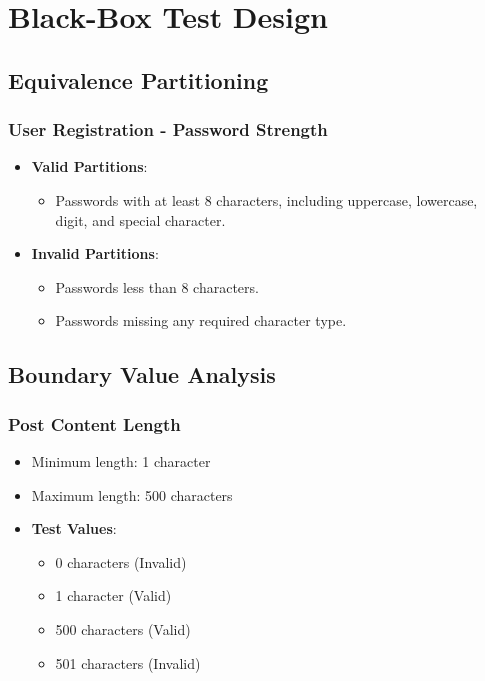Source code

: \documentclass[12pt,a4paper]{report}
\begin{document}
\chapter{Black-Box Test Design}
\section{Equivalence Partitioning}
\subsection{User Registration - Password Strength}
\begin{itemize}
    \item \textbf{Valid Partitions}:
    \begin{itemize}
        \item Passwords with at least 8 characters, including uppercase, lowercase, digit, and special character.
    \end{itemize}
    \item \textbf{Invalid Partitions}:
    \begin{itemize}
        \item Passwords less than 8 characters.
        \item Passwords missing any required character type.
    \end{itemize}
\end{itemize}

\section{Boundary Value Analysis}
\subsection{Post Content Length}
\begin{itemize}
    \item Minimum length: 1 character
    \item Maximum length: 500 characters
    \item \textbf{Test Values}:
    \begin{itemize}
        \item 0 characters (Invalid)
        \item 1 character (Valid)
        \item 500 characters (Valid)
        \item 501 characters (Invalid)
    \end{itemize}
\end{itemize}
\end{document}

- Task item
Scan the data above for the string "subsection". Copy every line in which it appears.

- Solution to the exercise
\subsection{User Registration - Password Strength}
\subsection{Post Content Length}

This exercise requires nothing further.